The ’80s in 40: '9 to 5' (December 19, 1980)
At the end of 1980 Jane Fonda, Lily Tomlin, and Dolly Parton starred in an unabashedly feminist, pro-labor comedy so fun even Ronald Reagan liked it, mostly
The ‘80s in 40 revisits the decade of the 1980s choosing four movies a year, one from each quarter. The entry brings us to the end of 1980.
When did the 1980s begin? When does any decade really begin? The turnover doesn’t always sync up with the calendar. None of the three 1980-released movies previously covered in this column — Little Darlings, Urban Cowboy, and Ordinary People — feel deeply invested in the concerns of the decade as we’ve come to think of it. They’re about wayward post-hippie kids, sensitive men, and a cultural identity and lifestyle that peaked alongside the film exploring it. It’s convenient to think of films as being revealing of their time, but when it comes to release dates it’s best to take some lag into consideration.
For the purposes of this column, let’s say that the 1980s began on February 14, 1981. That’s when, while taking a break at Camp David, recently inaugurated President Ronald Reagan and his wife watched 9 to 5, a comedy first released in December of the previous year. “Ran a movie,” Reagan wrote in his Presidential Diary. “It was a comedy (Jane Fonda, Dolly Parton & Lilli [sic.] Tomlin) ‘Nine To Five.’ Funny—but one scene made me mad. A truly funny scene if the 3 gals had played getting drunk but no they had to get stoned on pot. It was an endorsement of Pot smoking for any young person who sees the picture.”
It’s tempting, and not entirely wrong, to read this as a fogeyish response to the three heroines getting high and fantasizing about killing their boss Franklin Hart Jr. (Dabney Coleman). But it’s not entirely right to dismiss it, either, because Reagan was kind of onto something. The film’s marijuana use is almost shockingly casual, even in the post-legalization 2020s.
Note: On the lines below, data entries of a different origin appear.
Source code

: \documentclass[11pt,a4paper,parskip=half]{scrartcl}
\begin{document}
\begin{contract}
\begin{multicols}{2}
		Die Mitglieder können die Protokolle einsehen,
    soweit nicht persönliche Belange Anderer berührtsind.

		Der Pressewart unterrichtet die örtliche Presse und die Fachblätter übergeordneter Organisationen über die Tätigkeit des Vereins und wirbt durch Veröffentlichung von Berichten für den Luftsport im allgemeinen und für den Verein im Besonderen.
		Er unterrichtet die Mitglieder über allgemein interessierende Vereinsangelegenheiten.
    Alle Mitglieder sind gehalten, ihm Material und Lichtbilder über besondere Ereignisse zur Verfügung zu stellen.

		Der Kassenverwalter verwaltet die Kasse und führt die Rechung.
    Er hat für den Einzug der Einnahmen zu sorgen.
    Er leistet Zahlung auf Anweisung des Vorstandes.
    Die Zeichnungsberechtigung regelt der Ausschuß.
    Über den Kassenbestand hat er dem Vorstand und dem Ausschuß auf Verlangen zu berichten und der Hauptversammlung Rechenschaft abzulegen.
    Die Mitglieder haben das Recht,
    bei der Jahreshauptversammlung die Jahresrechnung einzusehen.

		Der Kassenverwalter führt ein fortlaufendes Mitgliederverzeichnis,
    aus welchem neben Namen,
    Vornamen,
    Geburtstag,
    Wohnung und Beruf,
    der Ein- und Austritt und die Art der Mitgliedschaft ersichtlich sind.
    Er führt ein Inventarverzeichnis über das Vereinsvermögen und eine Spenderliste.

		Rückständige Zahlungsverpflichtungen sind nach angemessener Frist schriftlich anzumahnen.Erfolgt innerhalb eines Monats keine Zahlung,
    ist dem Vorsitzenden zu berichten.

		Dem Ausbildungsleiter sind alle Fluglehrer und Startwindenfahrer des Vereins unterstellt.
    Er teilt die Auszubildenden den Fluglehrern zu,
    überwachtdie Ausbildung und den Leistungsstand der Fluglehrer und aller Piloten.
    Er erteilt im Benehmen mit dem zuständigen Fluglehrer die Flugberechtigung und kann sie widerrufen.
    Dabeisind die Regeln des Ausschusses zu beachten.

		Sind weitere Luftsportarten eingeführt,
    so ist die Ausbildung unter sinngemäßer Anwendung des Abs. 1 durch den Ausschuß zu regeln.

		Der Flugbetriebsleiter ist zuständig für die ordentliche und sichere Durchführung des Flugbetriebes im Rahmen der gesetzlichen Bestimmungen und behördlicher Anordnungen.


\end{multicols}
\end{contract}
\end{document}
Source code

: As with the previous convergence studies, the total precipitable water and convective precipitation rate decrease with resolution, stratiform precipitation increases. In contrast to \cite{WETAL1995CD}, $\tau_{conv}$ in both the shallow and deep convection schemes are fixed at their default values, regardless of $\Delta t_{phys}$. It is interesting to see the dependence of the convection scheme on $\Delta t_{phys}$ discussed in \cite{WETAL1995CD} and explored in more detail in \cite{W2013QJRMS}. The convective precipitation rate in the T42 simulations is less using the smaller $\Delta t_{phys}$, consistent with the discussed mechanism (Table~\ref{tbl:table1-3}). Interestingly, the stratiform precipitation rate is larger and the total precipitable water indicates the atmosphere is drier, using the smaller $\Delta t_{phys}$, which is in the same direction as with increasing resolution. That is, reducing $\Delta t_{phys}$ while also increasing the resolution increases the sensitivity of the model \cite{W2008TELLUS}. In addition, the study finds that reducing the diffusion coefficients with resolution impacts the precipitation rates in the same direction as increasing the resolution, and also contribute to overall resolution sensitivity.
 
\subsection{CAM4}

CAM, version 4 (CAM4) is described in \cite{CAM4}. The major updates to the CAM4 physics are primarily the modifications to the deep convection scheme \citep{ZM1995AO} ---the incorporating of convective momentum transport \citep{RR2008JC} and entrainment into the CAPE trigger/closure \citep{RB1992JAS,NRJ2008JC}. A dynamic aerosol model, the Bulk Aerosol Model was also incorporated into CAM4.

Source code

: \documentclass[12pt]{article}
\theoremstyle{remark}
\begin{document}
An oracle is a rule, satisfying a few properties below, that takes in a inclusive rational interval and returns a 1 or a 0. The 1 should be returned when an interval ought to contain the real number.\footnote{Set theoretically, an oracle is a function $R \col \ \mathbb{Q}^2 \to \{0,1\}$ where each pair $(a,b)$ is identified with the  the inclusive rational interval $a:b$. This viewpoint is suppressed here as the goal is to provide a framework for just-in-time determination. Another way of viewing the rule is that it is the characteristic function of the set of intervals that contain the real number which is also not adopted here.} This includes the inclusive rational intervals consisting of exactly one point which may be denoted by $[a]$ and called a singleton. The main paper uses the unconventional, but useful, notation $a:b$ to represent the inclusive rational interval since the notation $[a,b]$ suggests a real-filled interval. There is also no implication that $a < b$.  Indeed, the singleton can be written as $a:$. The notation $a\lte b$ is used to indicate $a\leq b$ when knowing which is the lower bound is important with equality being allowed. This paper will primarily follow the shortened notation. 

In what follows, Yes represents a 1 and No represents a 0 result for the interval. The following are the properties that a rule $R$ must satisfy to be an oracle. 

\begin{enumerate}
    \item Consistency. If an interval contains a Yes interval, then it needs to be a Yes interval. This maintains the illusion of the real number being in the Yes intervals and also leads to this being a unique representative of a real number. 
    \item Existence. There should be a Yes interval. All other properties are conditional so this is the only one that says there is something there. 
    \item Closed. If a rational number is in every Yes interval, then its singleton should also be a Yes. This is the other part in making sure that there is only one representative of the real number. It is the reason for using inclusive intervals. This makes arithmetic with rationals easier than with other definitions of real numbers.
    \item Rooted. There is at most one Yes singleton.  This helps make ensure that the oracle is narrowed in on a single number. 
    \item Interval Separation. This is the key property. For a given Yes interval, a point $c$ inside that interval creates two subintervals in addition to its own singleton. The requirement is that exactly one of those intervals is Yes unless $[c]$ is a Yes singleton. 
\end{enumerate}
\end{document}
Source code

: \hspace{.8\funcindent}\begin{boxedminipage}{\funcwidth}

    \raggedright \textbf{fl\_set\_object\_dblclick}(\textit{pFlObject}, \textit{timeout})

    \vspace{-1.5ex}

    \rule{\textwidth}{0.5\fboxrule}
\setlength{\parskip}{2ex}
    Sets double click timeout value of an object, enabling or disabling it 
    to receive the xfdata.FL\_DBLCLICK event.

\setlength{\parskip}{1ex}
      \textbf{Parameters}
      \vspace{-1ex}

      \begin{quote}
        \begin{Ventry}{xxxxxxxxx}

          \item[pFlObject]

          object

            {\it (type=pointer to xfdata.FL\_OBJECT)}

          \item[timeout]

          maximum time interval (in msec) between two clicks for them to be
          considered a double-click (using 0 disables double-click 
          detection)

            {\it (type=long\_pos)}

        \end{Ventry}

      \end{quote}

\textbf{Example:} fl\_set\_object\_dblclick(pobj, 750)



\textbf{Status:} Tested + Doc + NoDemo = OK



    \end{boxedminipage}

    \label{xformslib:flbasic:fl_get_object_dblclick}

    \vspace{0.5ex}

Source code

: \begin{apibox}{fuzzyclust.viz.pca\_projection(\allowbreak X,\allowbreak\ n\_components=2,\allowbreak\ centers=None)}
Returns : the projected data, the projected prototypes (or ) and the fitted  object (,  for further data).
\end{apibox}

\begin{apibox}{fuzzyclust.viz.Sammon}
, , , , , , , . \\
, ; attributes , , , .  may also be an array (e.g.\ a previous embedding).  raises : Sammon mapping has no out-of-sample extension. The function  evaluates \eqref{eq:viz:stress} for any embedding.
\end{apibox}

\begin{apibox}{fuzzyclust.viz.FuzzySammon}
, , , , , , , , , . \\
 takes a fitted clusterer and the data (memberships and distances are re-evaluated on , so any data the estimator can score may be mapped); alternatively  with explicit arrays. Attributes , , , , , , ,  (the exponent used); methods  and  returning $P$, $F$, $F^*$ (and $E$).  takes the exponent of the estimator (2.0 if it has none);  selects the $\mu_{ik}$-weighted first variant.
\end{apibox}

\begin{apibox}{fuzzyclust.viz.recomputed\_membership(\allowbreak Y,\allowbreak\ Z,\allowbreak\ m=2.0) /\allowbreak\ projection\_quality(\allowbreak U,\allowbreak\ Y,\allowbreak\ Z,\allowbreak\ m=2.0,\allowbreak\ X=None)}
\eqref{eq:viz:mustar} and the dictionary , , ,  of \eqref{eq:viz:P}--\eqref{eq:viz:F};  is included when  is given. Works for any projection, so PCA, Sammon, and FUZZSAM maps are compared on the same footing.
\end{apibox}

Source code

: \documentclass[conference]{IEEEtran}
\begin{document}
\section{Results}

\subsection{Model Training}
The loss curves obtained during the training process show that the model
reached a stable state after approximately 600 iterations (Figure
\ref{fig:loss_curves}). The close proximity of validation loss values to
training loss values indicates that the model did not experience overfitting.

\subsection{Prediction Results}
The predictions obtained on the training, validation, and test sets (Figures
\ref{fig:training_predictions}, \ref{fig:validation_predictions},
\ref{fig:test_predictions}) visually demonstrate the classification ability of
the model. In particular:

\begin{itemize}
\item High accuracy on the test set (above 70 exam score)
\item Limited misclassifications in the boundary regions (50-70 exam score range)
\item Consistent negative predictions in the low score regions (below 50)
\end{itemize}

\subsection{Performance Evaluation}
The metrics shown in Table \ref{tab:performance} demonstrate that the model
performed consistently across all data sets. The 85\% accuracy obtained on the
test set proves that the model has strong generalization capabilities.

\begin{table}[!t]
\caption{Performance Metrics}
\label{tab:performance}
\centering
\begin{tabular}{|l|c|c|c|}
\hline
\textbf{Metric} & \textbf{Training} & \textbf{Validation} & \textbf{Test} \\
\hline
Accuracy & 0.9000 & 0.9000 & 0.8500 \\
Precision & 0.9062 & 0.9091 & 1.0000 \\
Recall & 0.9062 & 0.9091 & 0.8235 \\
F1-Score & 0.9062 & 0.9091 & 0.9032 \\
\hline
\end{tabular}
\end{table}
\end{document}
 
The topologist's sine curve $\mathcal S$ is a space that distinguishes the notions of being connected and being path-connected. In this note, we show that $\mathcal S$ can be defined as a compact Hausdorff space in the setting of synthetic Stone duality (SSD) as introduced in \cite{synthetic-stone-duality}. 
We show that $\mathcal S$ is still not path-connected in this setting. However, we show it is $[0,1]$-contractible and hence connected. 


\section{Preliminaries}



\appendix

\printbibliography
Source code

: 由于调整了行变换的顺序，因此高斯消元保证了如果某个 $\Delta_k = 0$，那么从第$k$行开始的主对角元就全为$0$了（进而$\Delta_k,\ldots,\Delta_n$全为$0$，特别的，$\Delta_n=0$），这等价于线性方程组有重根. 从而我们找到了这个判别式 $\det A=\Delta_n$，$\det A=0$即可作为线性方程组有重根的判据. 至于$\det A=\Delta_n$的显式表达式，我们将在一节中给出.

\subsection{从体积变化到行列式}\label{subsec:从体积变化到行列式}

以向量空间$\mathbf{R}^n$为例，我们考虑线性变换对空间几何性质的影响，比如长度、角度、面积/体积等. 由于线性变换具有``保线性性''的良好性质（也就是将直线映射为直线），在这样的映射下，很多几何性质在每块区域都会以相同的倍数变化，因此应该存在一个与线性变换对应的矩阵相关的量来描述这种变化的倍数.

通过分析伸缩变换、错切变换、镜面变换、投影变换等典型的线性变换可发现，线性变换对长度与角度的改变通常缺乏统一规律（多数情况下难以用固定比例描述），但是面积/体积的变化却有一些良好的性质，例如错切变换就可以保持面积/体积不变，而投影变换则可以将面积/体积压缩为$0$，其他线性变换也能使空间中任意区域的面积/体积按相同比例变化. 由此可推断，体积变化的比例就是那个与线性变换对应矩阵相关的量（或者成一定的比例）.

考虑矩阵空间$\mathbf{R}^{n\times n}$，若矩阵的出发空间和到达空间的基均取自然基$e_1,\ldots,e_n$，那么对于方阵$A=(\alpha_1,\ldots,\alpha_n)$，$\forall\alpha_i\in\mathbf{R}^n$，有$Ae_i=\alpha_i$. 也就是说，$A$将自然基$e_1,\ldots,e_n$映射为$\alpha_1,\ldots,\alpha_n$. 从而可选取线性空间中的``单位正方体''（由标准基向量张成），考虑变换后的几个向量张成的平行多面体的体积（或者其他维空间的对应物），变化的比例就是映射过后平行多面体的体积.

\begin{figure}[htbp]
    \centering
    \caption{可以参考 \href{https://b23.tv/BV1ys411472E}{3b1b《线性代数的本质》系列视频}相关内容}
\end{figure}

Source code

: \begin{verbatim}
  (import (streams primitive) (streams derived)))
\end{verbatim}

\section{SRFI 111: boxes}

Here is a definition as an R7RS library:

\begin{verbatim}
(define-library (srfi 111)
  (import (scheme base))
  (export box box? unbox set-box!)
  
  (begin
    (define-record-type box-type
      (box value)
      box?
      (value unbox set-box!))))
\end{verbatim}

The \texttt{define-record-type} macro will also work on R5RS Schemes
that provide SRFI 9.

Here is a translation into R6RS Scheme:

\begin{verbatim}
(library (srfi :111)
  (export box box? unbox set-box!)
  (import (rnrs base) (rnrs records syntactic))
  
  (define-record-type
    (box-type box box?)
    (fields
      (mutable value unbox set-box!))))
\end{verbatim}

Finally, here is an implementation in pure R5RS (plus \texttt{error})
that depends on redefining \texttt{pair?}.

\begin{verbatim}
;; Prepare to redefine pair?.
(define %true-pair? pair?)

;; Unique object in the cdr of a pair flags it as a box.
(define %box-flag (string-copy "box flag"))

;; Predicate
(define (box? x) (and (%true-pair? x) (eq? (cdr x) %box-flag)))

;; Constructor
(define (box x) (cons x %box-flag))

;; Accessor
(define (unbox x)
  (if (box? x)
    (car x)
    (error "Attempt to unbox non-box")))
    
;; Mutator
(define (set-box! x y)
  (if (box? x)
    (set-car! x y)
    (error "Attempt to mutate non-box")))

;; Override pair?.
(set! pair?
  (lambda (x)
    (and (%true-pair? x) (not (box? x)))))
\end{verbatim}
Tomlin’s character — Violet, a widow raising four kids on her own — supplies a joint given to her by her teenage son (she puts up token resistance but ultimately takes it and doesn’t do anything to punish him). Her kid gets high. She gets high. So, with only the slightest push, do Judy (Fonda), a timid recent divorcée, and Doralee (Parton), a country gal secretary determined not to be consumed by big city life and predators like Hart.
No one classifies 9 to 5 as a stoner comedy, and with good reason. Only one scene, however central, involves getting stoned. But the movie also just treats pot as part of the fabric of everyday life, circa 1980, a practice not the least bit out of place in a PG-rated movie. It was a vision of America Reagan didn’t like, both, it’s easy to surmise, because he objected to drug use in any form, and because of the broader implications of such moments being depicted without judgement in a hit comedy with beloved actresses. The country he knew was slipping away. The counterculture had seeped into the culture at large. It was his job to drain it out again.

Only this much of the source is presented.